• [YOUR INSTRUCTIONS]: In the data below, locate each line with the word "project" and list it.

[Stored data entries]
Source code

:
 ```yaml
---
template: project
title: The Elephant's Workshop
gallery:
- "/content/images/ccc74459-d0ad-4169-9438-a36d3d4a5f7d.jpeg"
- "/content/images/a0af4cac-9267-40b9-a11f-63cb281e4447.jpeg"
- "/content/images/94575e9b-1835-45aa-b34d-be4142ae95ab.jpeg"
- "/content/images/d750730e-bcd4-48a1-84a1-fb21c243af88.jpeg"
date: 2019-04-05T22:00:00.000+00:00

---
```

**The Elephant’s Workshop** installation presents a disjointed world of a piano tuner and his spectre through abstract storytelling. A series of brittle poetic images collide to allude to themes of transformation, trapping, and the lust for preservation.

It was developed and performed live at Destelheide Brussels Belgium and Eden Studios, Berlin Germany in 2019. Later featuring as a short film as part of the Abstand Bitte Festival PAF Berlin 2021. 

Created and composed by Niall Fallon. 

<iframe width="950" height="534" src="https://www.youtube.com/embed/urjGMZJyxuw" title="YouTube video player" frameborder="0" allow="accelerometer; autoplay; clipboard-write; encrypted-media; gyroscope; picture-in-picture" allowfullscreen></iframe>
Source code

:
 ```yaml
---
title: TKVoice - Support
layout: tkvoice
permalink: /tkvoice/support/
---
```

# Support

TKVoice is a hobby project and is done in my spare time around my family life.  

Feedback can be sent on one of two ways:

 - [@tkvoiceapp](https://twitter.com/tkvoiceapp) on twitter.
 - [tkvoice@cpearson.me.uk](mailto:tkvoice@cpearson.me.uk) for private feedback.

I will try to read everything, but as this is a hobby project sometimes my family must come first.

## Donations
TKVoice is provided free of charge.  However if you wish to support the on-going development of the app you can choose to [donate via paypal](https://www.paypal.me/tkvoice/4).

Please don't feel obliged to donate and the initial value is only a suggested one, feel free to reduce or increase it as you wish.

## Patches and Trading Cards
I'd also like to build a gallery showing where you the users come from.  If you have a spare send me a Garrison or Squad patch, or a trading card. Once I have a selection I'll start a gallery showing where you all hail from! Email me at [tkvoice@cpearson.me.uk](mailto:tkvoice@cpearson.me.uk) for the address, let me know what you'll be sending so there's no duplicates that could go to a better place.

• [REPLY]:
template: project
TKVoice is a hobby project and is done in my spare time around my family life.  
I will try to read everything, but as this is a hobby project sometimes my family must come first.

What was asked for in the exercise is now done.